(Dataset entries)

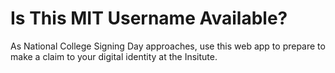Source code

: # Is This MIT Username Available?

As National College Signing Day approaches, use this web app
to prepare to make a claim to your digital identity at the Insitute.
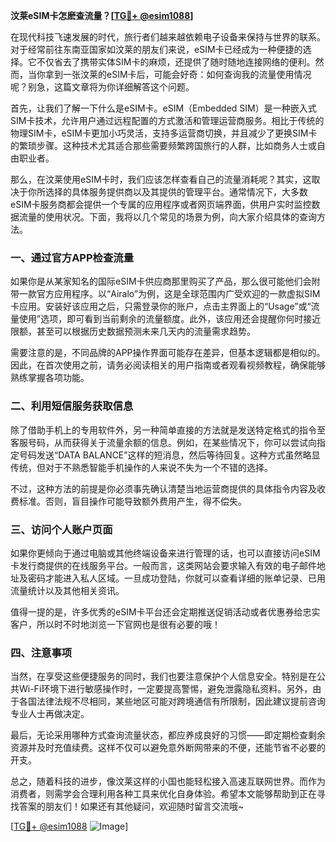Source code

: **汶莱eSIM卡怎麽查流量？[[TG💪+ @esim1088](https://t.me/s/esim1088)]**

在现代科技飞速发展的时代，旅行者们越来越依赖电子设备来保持与世界的联系。对于经常前往东南亚国家如汶莱的朋友们来说，eSIM卡已经成为一种便捷的选择。它不仅省去了携带实体SIM卡的麻烦，还提供了随时随地连接网络的便利。然而，当你拿到一张汶莱的eSIM卡后，可能会好奇：如何查询我的流量使用情况呢？别急，这篇文章将为你详细解答这个问题。

首先，让我们了解一下什么是eSIM卡。eSIM（Embedded SIM）是一种嵌入式SIM卡技术，允许用户通过远程配置的方式激活和管理运营商服务。相比于传统的物理SIM卡，eSIM卡更加小巧灵活，支持多运营商切换，并且减少了更换SIM卡的繁琐步骤。这种技术尤其适合那些需要频繁跨国旅行的人群，比如商务人士或自由职业者。

那么，在汶莱使用eSIM卡时，我们应该怎样查看自己的流量消耗呢？其实，这取决于你所选择的具体服务提供商以及其提供的管理平台。通常情况下，大多数eSIM卡服务商都会提供一个专属的应用程序或者网页端界面，供用户实时监控数据流量的使用状况。下面，我将以几个常见的场景为例，向大家介绍具体的查询方法。

### 一、通过官方APP检查流量

如果你是从某家知名的国际eSIM卡供应商那里购买了产品，那么很可能他们会附带一款官方应用程序。以“Airalo”为例，这是全球范围内广受欢迎的一款虚拟SIM卡应用。安装好该应用之后，只需登录你的账户，点击主界面上的“Usage”或“流量使用”选项，即可看到当前剩余的流量额度。此外，该应用还会提醒你何时接近限额，甚至可以根据历史数据预测未来几天内的流量需求趋势。

需要注意的是，不同品牌的APP操作界面可能存在差异，但基本逻辑都是相似的。因此，在首次使用之前，请务必阅读相关的用户指南或者观看视频教程，确保能够熟练掌握各项功能。

### 二、利用短信服务获取信息

除了借助手机上的专用软件外，另一种简单直接的方法就是发送特定格式的指令至客服号码，从而获得关于流量余额的信息。例如，在某些情况下，你可以尝试向指定号码发送“DATA BALANCE”这样的短消息，然后等待回复。这种方式虽然略显传统，但对于不熟悉智能手机操作的人来说不失为一个不错的选择。

不过，这种方法的前提是你必须事先确认清楚当地运营商提供的具体指令内容及收费标准。否则，盲目操作可能导致额外费用产生，得不偿失。

### 三、访问个人账户页面

如果你更倾向于通过电脑或其他终端设备来进行管理的话，也可以直接访问eSIM卡发行商提供的在线服务平台。一般而言，这类网站会要求输入有效的电子邮件地址及密码才能进入私人区域。一旦成功登陆，你就可以查看详细的账单记录、已用流量统计以及其他相关资讯。

值得一提的是，许多优秀的eSIM卡平台还会定期推送促销活动或者优惠券给忠实客户，所以时不时地浏览一下官网也是很有必要的哦！

### 四、注意事项

当然，在享受这些便捷服务的同时，我们也要注意保护个人信息安全。特别是在公共Wi-Fi环境下进行敏感操作时，一定要提高警惕，避免泄露隐私资料。另外，由于各国法律法规不尽相同，某些地区可能对跨境通信有所限制，因此建议提前咨询专业人士再做决定。

最后，无论采用哪种方式查询流量状态，都应养成良好的习惯——即定期检查剩余资源并及时充值续费。这样不仅可以避免意外断网带来的不便，还能节省不必要的开支。

总之，随着科技的进步，像汶莱这样的小国也能轻松接入高速互联网世界。而作为消费者，则需学会合理利用各种工具来优化自身体验。希望本文能够帮助到正在寻找答案的朋友们！如果还有其他疑问，欢迎随时留言交流哦~

[[TG💪+ @esim1088](https://t.me/s/esim1088) ![Image](https://i.postimg.cc/4NQfJmqS/Snipaste-2025-05-13-00-14-12.png)]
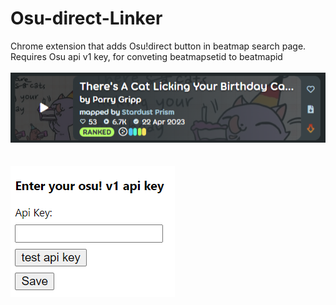 # Osu-direct-Linker
Chrome extension that adds Osu!direct button in beatmap search page.  
Requires Osu api v1 key, for conveting beatmapsetid to beatmapid  
</br>
![alt text](https://raw.githubusercontent.com/ZyMa-1/Osu-direct-Linker/main/readme_screenshots/screenshot1.png)  
</br>
</br>
![alt text](https://raw.githubusercontent.com/ZyMa-1/Osu-direct-Linker/main/readme_screenshots/screenshot2.png)  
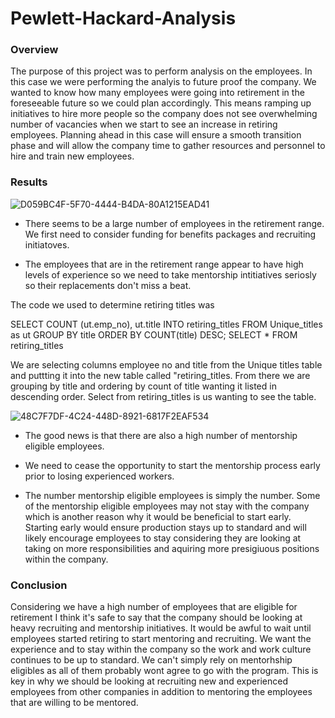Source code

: # Pewlett-Hackard-Analysis

### Overview
The purpose of this project was to perform analysis on the employees. In this case we were performing the analyis to future proof the company. We wanted to know how many employees were going into retirement in the foreseeable future so we could plan accordingly. This means ramping up initiatives to hire more people so the company does not see overwhelming number of vacancies when we start to see an increase in retiring employees. Planning ahead in this case will ensure a smooth transition phase and will allow the company time to gather resources and personnel to hire and train new employees. 

### Results



![D059BC4F-5F70-4444-B4DA-80A1215EAD41](https://user-images.githubusercontent.com/112785655/198403401-db042f8f-d7e1-4e52-a962-a3df2993bbfb.jpeg)

- There seems to be a large number of employees in the retirement range. We first need to consider funding for benefits packages and recruiting initiatoves. 

- The employees that are in the retirement range appear to have high levels of experience so we need to take mentorship intitiatives seriosly so their replacements don't miss a beat. 


The code we used to determine retiring titles was 

SELECT COUNT (ut.emp_no), ut.title
INTO retiring_titles
FROM Unique_titles as ut
GROUP BY title
ORDER BY COUNT(title) DESC;
SELECT * FROM retiring_titles

We are selecting columns employee no and title from the Unique titles table and puttting it into the new table called "retiring_titles.
From there we are grouping by title and ordering by count of title wanting it listed in descending order. Select from retiring_titles is us wanting to see the table. 


![48C7F7DF-4C24-448D-8921-6817F2EAF534](https://user-images.githubusercontent.com/112785655/198412068-9cee08d8-0610-4ace-b7b3-e3d3f05488d9.jpeg)
- The good news is that there are also a high number of mentorship eligible employees. 

- We need to cease the opportunity to start the mentorship process early prior to losing experienced workers.

- The number mentorship eligible employees is simply the number. Some of the mentorship eligible employees may not stay with the company which is another reason why it would be beneficial to start early. Starting early would ensure production stays up to standard and will likely encourage employees to stay considering they are looking at taking on more responsibilities and aquiring more presigiuous positions within the company.


### Conclusion
Considering we have a high number of employees that are eligible for retirement I think it's safe to say that the company should be looking at heavy recruiting and mentorship initiatives. It would be awful to wait until employees started retiring to start mentoring and recruiting. We want the experience and to stay within the company so the work and work culture continues to be up to standard. We can't simply rely on mentorhship eligibles as all of them probably wont agree to go with the program. This is key in why we should be looking at recruiting new and experienced employees from other companies in addition to mentoring the employees that are willing to be mentored. 

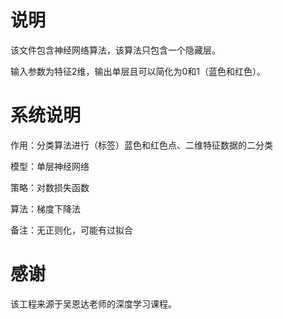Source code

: # 说明
该文件包含神经网络算法，该算法只包含一个隐藏层。

输入参数为特征2维，输出单层且可以简化为0和1（蓝色和红色）。

# 系统说明

作用：分类算法进行（标签）蓝色和红色点、二维特征数据的二分类

模型：单层神经网络

策略：对数损失函数

算法：梯度下降法

备注：无正则化，可能有过拟合

# 感谢
该工程来源于吴恩达老师的深度学习课程。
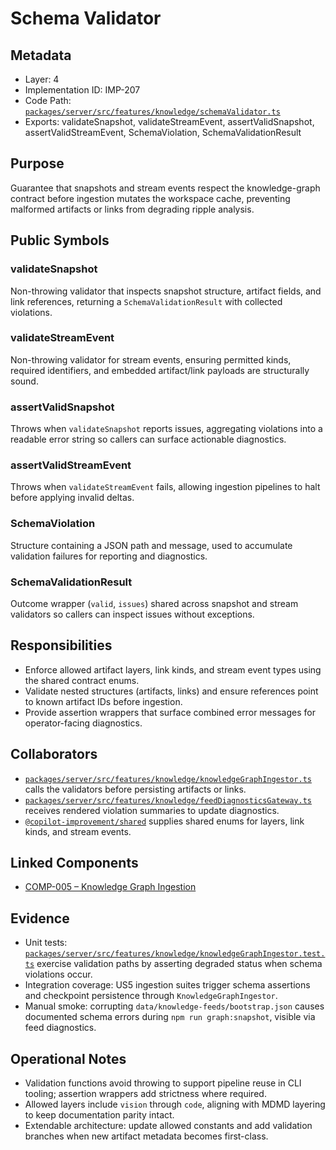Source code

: # Schema Validator

## Metadata
- Layer: 4
- Implementation ID: IMP-207
- Code Path: [`packages/server/src/features/knowledge/schemaValidator.ts`](../../../packages/server/src/features/knowledge/schemaValidator.ts)
- Exports: validateSnapshot, validateStreamEvent, assertValidSnapshot, assertValidStreamEvent, SchemaViolation, SchemaValidationResult

## Purpose
Guarantee that snapshots and stream events respect the knowledge-graph contract before ingestion mutates the workspace cache, preventing malformed artifacts or links from degrading ripple analysis.

## Public Symbols

### validateSnapshot
Non-throwing validator that inspects snapshot structure, artifact fields, and link references, returning a `SchemaValidationResult` with collected violations.

### validateStreamEvent
Non-throwing validator for stream events, ensuring permitted kinds, required identifiers, and embedded artifact/link payloads are structurally sound.

### assertValidSnapshot
Throws when `validateSnapshot` reports issues, aggregating violations into a readable error string so callers can surface actionable diagnostics.

### assertValidStreamEvent
Throws when `validateStreamEvent` fails, allowing ingestion pipelines to halt before applying invalid deltas.

### SchemaViolation
Structure containing a JSON path and message, used to accumulate validation failures for reporting and diagnostics.

### SchemaValidationResult
Outcome wrapper (`valid`, `issues`) shared across snapshot and stream validators so callers can inspect issues without exceptions.

## Responsibilities
- Enforce allowed artifact layers, link kinds, and stream event types using the shared contract enums.
- Validate nested structures (artifacts, links) and ensure references point to known artifact IDs before ingestion.
- Provide assertion wrappers that surface combined error messages for operator-facing diagnostics.

## Collaborators
- [`packages/server/src/features/knowledge/knowledgeGraphIngestor.ts`](../../../packages/server/src/features/knowledge/knowledgeGraphIngestor.ts) calls the validators before persisting artifacts or links.
- [`packages/server/src/features/knowledge/feedDiagnosticsGateway.ts`](../../../packages/server/src/features/knowledge/feedDiagnosticsGateway.ts) receives rendered violation summaries to update diagnostics.
- [`@copilot-improvement/shared`](../../../packages/shared/src/contracts) supplies shared enums for layers, link kinds, and stream events.

## Linked Components
- [COMP-005 – Knowledge Graph Ingestion](../../layer-3/knowledge-graph-ingestion.mdmd.md#imp207-schemavalidator)

## Evidence
- Unit tests: [`packages/server/src/features/knowledge/knowledgeGraphIngestor.test.ts`](../../../packages/server/src/features/knowledge/knowledgeGraphIngestor.test.ts) exercise validation paths by asserting degraded status when schema violations occur.
- Integration coverage: US5 ingestion suites trigger schema assertions and checkpoint persistence through `KnowledgeGraphIngestor`.
- Manual smoke: corrupting `data/knowledge-feeds/bootstrap.json` causes documented schema errors during `npm run graph:snapshot`, visible via feed diagnostics.

## Operational Notes
- Validation functions avoid throwing to support pipeline reuse in CLI tooling; assertion wrappers add strictness where required.
- Allowed layers include `vision` through `code`, aligning with MDMD layering to keep documentation parity intact.
- Extendable architecture: update allowed constants and add validation branches when new artifact metadata becomes first-class.
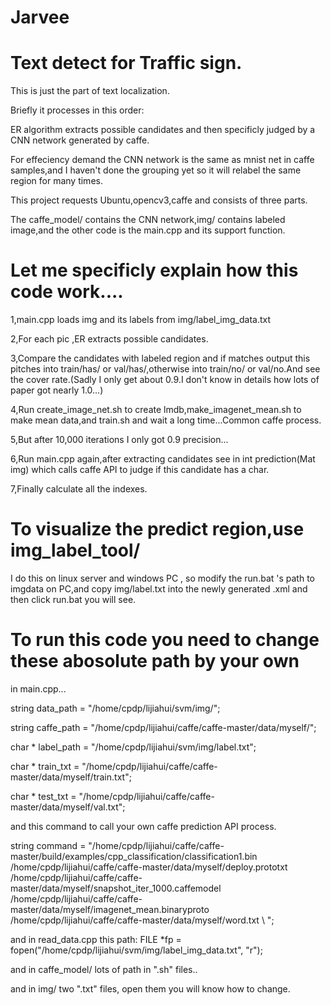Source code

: # Jarvee

# Text detect for Traffic sign.

This is just the part of text localization.

Briefly it processes in this order:

ER algorithm extracts possible candidates and then specificly judged by a CNN network generated by caffe.

For effeciency demand the CNN network is the same as mnist net in caffe samples,and I haven't done the grouping yet so it will relabel the same region for many times.

This project requests Ubuntu,opencv3,caffe and consists of three parts.

The caffe_model/ contains the CNN network,img/ contains labeled image,and the other code is the main.cpp and its support function.

# Let me specificly explain how this code work....

1,main.cpp loads img and its labels from img/label_img_data.txt

2,For each pic ,ER extracts possible candidates.

3,Compare the candidates with labeled region and if matches output this pitches into train/has/ or val/has/,otherwise into train/no/ or
val/no.And see the cover rate.(Sadly I only get about 0.9.I don't know in details how lots of paper got nearly 1.0...)

4,Run create_image_net.sh to create lmdb,make_imagenet_mean.sh to make mean data,and train.sh and wait a long time...Common caffe
process.

5,But after 10,000 iterations I only got 0.9 precision...

6,Run main.cpp again,after extracting candidates see in int prediction(Mat img) which calls caffe API to judge if this candidate has a 
char.

7,Finally calculate all the indexes.

# To visualize the predict region,use img_label_tool/

I do this on linux server and windows PC , so modify the run.bat 's path to imgdata on PC,and copy img/label.txt into the newly generated .xml and then click run.bat you will see. 

# To run this code you need to change these abosolute path by your own 

in main.cpp...

string data_path = "/home/cpdp/lijiahui/svm/img/";

string caffe_path = "/home/cpdp/lijiahui/caffe/caffe-master/data/myself/";

char * label_path = "/home/cpdp/lijiahui/svm/img/label.txt";

char * train_txt = "/home/cpdp/lijiahui/caffe/caffe-master/data/myself/train.txt";

char * test_txt = "/home/cpdp/lijiahui/caffe/caffe-master/data/myself/val.txt";

and this command to call your own caffe prediction API process.

string command = "/home/cpdp/lijiahui/caffe/caffe-master/build/examples/cpp_classification/classification1.bin \
  /home/cpdp/lijiahui/caffe/caffe-master/data/myself/deploy.prototxt \
  /home/cpdp/lijiahui/caffe/caffe-master/data/myself/snapshot_iter_1000.caffemodel \
  /home/cpdp/lijiahui/caffe/caffe-master/data/myself/imagenet_mean.binaryproto \
  /home/cpdp/lijiahui/caffe/caffe-master/data/myself/word.txt \ ";

and in read_data.cpp this path: FILE *fp = fopen("/home/cpdp/lijiahui/svm/img/label_img_data.txt", "r");

and in caffe_model/ lots of path in ".sh" files..

and in img/ two ".txt" files, open them you will know how to change.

Work instructions – The lines from the start of the data through the line that contains "首先，让我们了解一下什么是e" are to be returned exactly, please, with both ends included and every picture left out.

Task solution –
Source code

: # Is This MIT Username Available?

As National College Signing Day approaches, use this web app
to prepare to make a claim to your digital identity at the Insitute.
Source code

: **汶莱eSIM卡怎麽查流量？[[TG💪+ @esim1088](https://t.me/s/esim1088)]**

在现代科技飞速发展的时代，旅行者们越来越依赖电子设备来保持与世界的联系。对于经常前往东南亚国家如汶莱的朋友们来说，eSIM卡已经成为一种便捷的选择。它不仅省去了携带实体SIM卡的麻烦，还提供了随时随地连接网络的便利。然而，当你拿到一张汶莱的eSIM卡后，可能会好奇：如何查询我的流量使用情况呢？别急，这篇文章将为你详细解答这个问题。

首先，让我们了解一下什么是eSIM卡。eSIM（Embedded SIM）是一种嵌入式SIM卡技术，允许用户通过远程配置的方式激活和管理运营商服务。相比于传统的物理SIM卡，eSIM卡更加小巧灵活，支持多运营商切换，并且减少了更换SIM卡的繁琐步骤。这种技术尤其适合那些需要频繁跨国旅行的人群，比如商务人士或自由职业者。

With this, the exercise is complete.